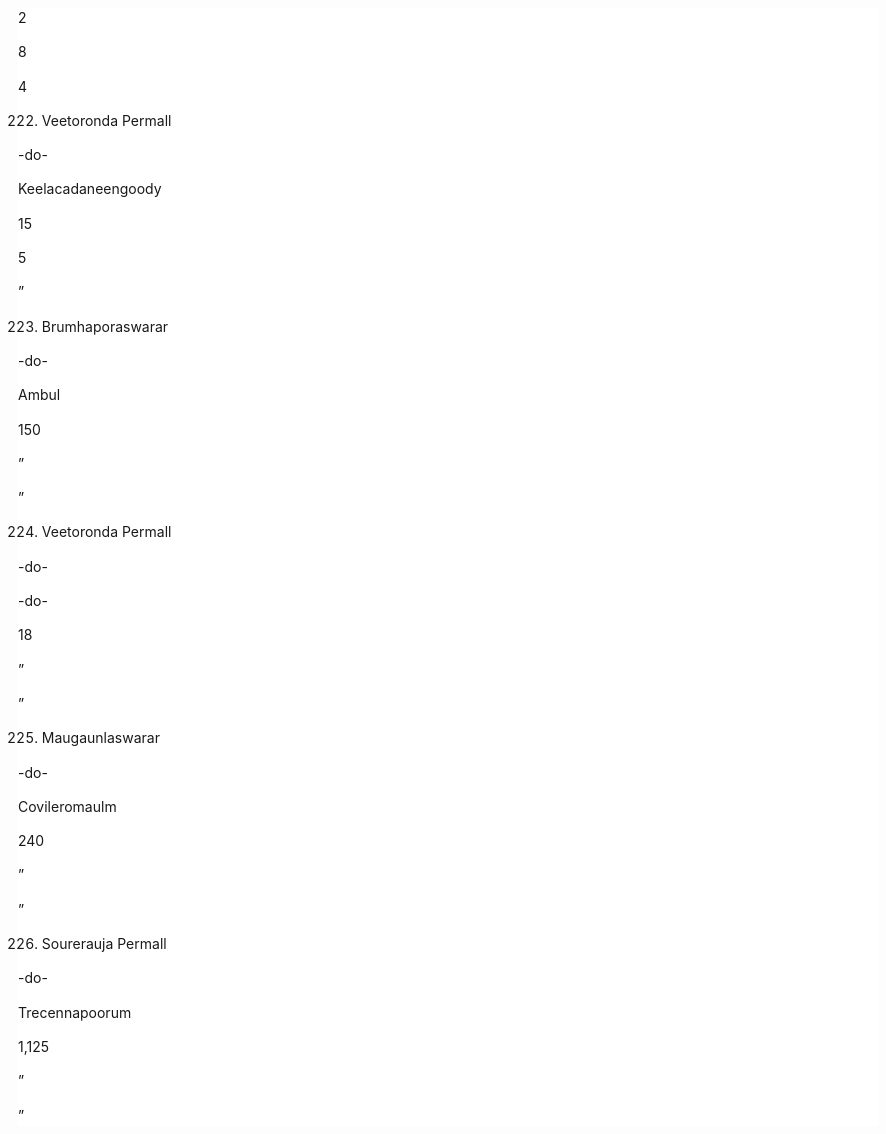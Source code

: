 2 

8 

4 

222. Veetoronda Permall 

-do- 

Keelacadaneengoody 

15 

5 

” 

223. Brumhaporaswarar 

-do- 

Ambul 

150 

” 

” 

224. Veetoronda Permall 

-do- 

-do- 

18 

” 

” 

225. Maugaunlaswarar 

-do- 

Covileromaulm 

240 

” 

” 

226. Sourerauja Permall 

-do- 

Trecennapoorum 

1,125 

” 

”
------
■ Directions: Drop the images and quote the entries word for word.

■ Answer box:
Source code

: 2 

8 

4 

222. Veetoronda Permall 

-do- 

Keelacadaneengoody 

15 

5 

” 

223. Brumhaporaswarar 

-do- 

Ambul 

150 

” 

” 

224. Veetoronda Permall 

-do- 

-do- 

18 

” 

” 

225. Maugaunlaswarar 

-do- 

Covileromaulm 

240 

” 

” 

226. Sourerauja Permall 

-do- 

Trecennapoorum 

1,125 

” 

”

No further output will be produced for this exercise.